Logistic regression predicts the probability of an outcome that can only have two values (i.e. a dichotomy). A logistic regression produces a logistic curve, which is limited to values between 0 and 1. Logistic regression is similar to a linear regression, but the curve is constructed using the natural logarithm of the “odds” of the target variable, rather than the probability. Moreover, the predictors do not have to be normally distributed or have equal variance in each group.

Naive

Bayesian

The Naive Bayesian classifier is based on Bayes theorem with the independence assumptions between predictors. Bayes theorem provides a way of calculating the posterior probability. A Naive Bayesian model is useful for very large datasets.
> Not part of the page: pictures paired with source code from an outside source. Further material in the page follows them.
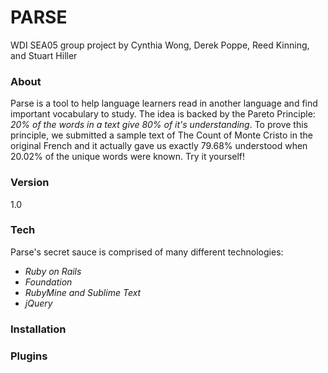 # PARSE
WDI SEA05 group project by Cynthia Wong, Derek Poppe, Reed Kinning, and Stuart Hiller

### About
Parse is a tool to help language learners read in another language and find important vocabulary to study.
The idea is backed by the Pareto Principle: *20% of the words in a text give 80% of it's understanding*.
To prove this principle, we submitted a sample text of The Count of Monte Cristo in the original French and
it actually gave us exactly 79.68% understood when 20.02% of the unique words were known. Try it yourself!

### Version

1.0

### Tech

Parse's secret sauce is comprised of many different technologies:
- *Ruby on Rails*
- *Foundation*
- *RubyMine and Sublime Text*
- *jQuery*


### Installation


### Plugins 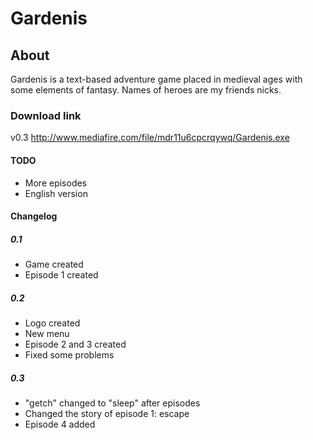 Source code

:# Gardenis

## About
Gardenis is a text-based adventure game placed in medieval ages with some elements of fantasy. Names of heroes are my friends nicks.

### Download link
v0.3 http://www.mediafire.com/file/mdr11u6cpcrqywq/Gardenis.exe

#### TODO
- More episodes
- English version

#### Changelog

##### 0.1
- Game created
- Episode 1 created

##### 0.2
- Logo created
- New menu
- Episode 2 and 3 created
- Fixed some problems

##### 0.3
- "getch" changed to "sleep" after episodes
- Changed the story of episode 1: escape
- Episode 4 added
Despite its simplicity, the Naive Bayesian classifier often does surprisingly well and is widely used because it often outperforms more sophisticated classification methods.

K neighbors

Classifier

K nearest neighbors is a simple algorithm that stores all available cases and classifies new cases based on a similarity measure. KNN has been used in statistical estimation and pattern recognition already in 1970’s as a non-parametric technique. A case is classified by a majority vote of its neighbors, with the case being assigned to the class most common amongst its K nearest neighbors measured by a distance function.

Decision

Tree

Decision tree builds classification or regression models in the form of a tree structure. It breaks down a dataset into smaller and smaller subsets while at the same time an associated decision tree is incrementally developed. The final result is a tree with decision nodes and leaf nodes.

Random

Forest

The training algorithm for random forests applies the general technique of bootstrap aggregating, or bagging, to tree learners.

AdaBoost

Adaptive boosting machine learning meta-algorithm used for enhancing performance and classifier accuracy by means of adding more weight to previously misclassified instances.